The LMDB file format

published 2016-04-03 [ home ]

At Lima, we use the LMDB database extensively, and we looked into its source code in order to debug a few issues we had. To help us diagnose broken databases, and also because I wanted to learn more about it, I wrote a parser for the LMDB database file format in Lua in my spare time, which I published under the Open Source MIT license.

In this post, I will give an overview of how a data.mdb file is structured. Note that I will sometimes skip over some things and operate under the assumption that you are running on a little-endian platform with 4 kB pages, etc.

Portability

The first thing to know is that the data.mdb format is platform-specific, which means that you cannot necessarily open a database created on a machine on another one. In practice, on ARM and x86, the only thing you have to care about is whether the machine is 32 or 64 bits. On a 64 bit machine, you can read the data from a 32 bit database by exporting it to a text format using the mdb_dump utility compiled in 32 bits and reimporting it with a 64 bits mdb_load. With lua-mdb, you can read a 32 bits database directly by passing the bits option to the constructor.

Pages

A data.mdb file is made to be mapped into memory, and as such is organized into a set pages of 4 kB. All pages start with a header which contains the page number and some flags which determine the type of the page. For all page types except overflow pages, the header also includes the bounds of the free space in the page.

Meta pages

The first two pages (page numbers 0 and 1) are called meta pages. Meta pages start with a magic number (0xBEEFC0DE), a version (currently 1), and the address and size of the memory mapping. The address is only valid if the mapping is fixed, i.e. if LMDB is used with the option MDB_FIXEDMAP.

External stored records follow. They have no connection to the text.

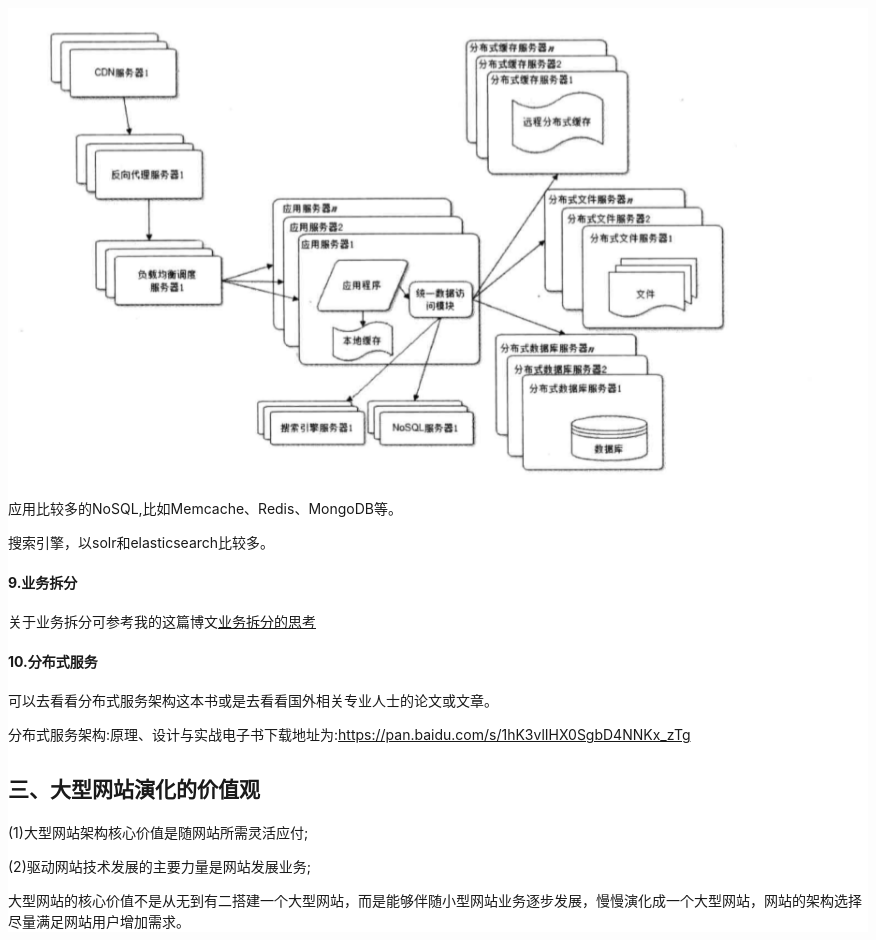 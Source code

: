 ![](./大型网站技术架构演化/server08.png)

应用比较多的NoSQL,比如Memcache、Redis、MongoDB等。

搜索引擎，以solr和elasticsearch比较多。



#### 9.业务拆分

关于业务拆分可参考我的这篇博文[业务拆分的思考](https://www.cnblogs.com/youcong/p/9688300.html)





#### 10.分布式服务

可以去看看分布式服务架构这本书或是去看看国外相关专业人士的论文或文章。

分布式服务架构:原理、设计与实战电子书下载地址为:https://pan.baidu.com/s/1hK3vlIHX0SgbD4NNKx_zTg



## 三、大型网站演化的价值观

(1)大型网站架构核心价值是随网站所需灵活应付;

(2)驱动网站技术发展的主要力量是网站发展业务;



大型网站的核心价值不是从无到有二搭建一个大型网站，而是能够伴随小型网站业务逐步发展，慢慢演化成一个大型网站，网站的架构选择尽量满足网站用户增加需求。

After that, we find two structures describing what LMDB calls databases. The first one is the “free” database, which is used to track free pages, and the second one is the “main” database.

Finally come the number of the last page used in the file and the ID of the last transaction that wrote to the page successfully. Indeed, those meta pages is the mechanism LMDB uses to implement MVCC. There can be a single writer at a time, and it will always write to page ID N % 2, where N is the current write transaction ID. Meanwhile, readers will read page N % 2 + 1, providing readers - writer isolation. This means that, when opening a .mdb file, the latest data can be found in the databases pointed to by the meta page with the highest transaction ID.

Databases

As we saw, a meta page contains two structures describing databases. Databases in LMDB are technically B+ trees. The structures contain some environment flags used at runtime, information about the tree including its depth, the number of pages of each type and the total number of entries, and finally the page number of the root of the tree.

Pages of the tree itself can be one of three types: branch pages, leaf pages and overflow pages. There are two other types (BRANCH2 and SUBP) which are only used with specific DB options (MDB_DUPFIXED and MDB_DUPSORT) and that we will ignore.

Branch pages

Branch pages represent internal nodes of the tree. After the header, they contain an array of “pointers” (technically, 16 bit indices within the page) to “branch nodes” within that page. The number of branch nodes, which is the number of keys in the page, can be deduced from the boundaries of the free space in the header.

Branch nodes are allocated from the bottom of the page up. They start with a page number, then a key prefixed by its size. Branch node pointers are sorted according to the key and the current key comparison function, and the page number indicates the page which should be visited to look up keys between the key of the node (included) and the key of the next node. That page can be a branch or a leaf.

Leaf pages

Like branch pages, leaf pages start with a number of pointers to leaf nodes. Leaves store the actual keys and values contained into the DB. Small values are stored in the leaf node itself and large values are stored in overflow pages.

Leaf nodes are slightly more complex than branch nodes. They contain flags, which determine if the value is contained in the node or in an overflow page, and the key which corresponds to the node. For small values, they contain the value itself, and for larger values they contain the page number of the corresponding overflow page.

Overflow pages

Large values are stored in so-called overflow pages. Those pages are pretty simple: after the header, they contain the raw value (not prefixed by its size). This value can be larger than the size of a page, which explains the name: they overflow on later pages. Note that this means those later pages do not start by the usual header.

Learning more

I have explained the basics of the data.mdb file format. Should you have to debug broken databases, it will help you get started. If you need more, read the lua-mdb source code or the LMDB source code (it is only about 10000 lines, although sometimes not easy to understand given that its author adopts a style that favors performance to readability).